EXERCISE DETAILS » A line belongs in the answer if it contains "Presentation"; copy every such line from the entries below.

RECORDS FOR PROCESSING »
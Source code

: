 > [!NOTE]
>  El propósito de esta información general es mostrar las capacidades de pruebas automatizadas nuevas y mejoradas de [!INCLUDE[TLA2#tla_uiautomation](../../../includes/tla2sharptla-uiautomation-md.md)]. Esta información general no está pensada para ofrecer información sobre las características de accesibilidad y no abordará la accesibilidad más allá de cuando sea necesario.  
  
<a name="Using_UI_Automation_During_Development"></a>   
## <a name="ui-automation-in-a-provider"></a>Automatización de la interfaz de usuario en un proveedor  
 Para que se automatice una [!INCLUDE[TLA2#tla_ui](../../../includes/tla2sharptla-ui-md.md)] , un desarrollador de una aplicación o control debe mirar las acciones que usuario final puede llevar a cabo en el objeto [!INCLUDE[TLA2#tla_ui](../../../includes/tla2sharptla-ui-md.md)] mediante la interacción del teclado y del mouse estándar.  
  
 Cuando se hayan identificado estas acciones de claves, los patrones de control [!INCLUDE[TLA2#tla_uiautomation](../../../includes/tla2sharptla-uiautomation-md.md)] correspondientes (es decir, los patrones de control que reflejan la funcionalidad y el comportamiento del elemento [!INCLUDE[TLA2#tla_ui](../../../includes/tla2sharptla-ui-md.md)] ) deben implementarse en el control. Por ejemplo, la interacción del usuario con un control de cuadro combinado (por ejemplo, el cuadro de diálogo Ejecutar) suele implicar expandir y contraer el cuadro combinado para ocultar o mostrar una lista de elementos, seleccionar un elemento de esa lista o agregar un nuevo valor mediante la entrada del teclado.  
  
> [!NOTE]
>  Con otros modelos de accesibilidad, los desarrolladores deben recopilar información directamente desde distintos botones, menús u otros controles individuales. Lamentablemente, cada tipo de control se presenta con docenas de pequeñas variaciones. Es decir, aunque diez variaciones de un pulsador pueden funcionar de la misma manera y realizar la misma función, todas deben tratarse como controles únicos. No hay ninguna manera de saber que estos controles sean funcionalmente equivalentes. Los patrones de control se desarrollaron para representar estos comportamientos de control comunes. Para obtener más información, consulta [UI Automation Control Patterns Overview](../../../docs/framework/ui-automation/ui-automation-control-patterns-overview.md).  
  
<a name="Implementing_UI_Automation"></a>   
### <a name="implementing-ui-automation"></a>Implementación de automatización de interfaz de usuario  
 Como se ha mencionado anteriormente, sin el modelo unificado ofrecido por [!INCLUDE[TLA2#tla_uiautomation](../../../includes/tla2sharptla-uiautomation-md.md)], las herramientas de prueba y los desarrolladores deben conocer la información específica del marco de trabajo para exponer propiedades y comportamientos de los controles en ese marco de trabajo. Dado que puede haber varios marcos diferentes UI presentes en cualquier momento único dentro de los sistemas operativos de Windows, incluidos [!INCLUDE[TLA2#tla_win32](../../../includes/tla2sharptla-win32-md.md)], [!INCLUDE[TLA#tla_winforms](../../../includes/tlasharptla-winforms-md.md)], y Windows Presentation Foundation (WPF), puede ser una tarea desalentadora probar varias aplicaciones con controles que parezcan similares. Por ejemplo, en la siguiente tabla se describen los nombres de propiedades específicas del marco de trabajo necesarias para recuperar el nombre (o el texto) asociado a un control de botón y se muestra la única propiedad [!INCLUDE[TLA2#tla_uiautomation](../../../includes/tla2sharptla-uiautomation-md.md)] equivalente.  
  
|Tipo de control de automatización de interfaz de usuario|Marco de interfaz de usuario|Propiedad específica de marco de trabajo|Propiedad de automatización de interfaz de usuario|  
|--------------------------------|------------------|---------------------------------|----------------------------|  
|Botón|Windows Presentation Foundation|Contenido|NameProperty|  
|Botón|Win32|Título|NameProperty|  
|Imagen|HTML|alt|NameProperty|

TASK SOLUTION »
 Como se ha mencionado anteriormente, sin el modelo unificado ofrecido por [!INCLUDE[TLA2#tla_uiautomation](../../../includes/tla2sharptla-uiautomation-md.md)], las herramientas de prueba y los desarrolladores deben conocer la información específica del marco de trabajo para exponer propiedades y comportamientos de los controles en ese marco de trabajo. Dado que puede haber varios marcos diferentes UI presentes en cualquier momento único dentro de los sistemas operativos de Windows, incluidos [!INCLUDE[TLA2#tla_win32](../../../includes/tla2sharptla-win32-md.md)], [!INCLUDE[TLA#tla_winforms](../../../includes/tlasharptla-winforms-md.md)], y Windows Presentation Foundation (WPF), puede ser una tarea desalentadora probar varias aplicaciones con controles que parezcan similares. Por ejemplo, en la siguiente tabla se describen los nombres de propiedades específicas del marco de trabajo necesarias para recuperar el nombre (o el texto) asociado a un control de botón y se muestra la única propiedad [!INCLUDE[TLA2#tla_uiautomation](../../../includes/tla2sharptla-uiautomation-md.md)] equivalente.  
|Botón|Windows Presentation Foundation|Contenido|NameProperty|  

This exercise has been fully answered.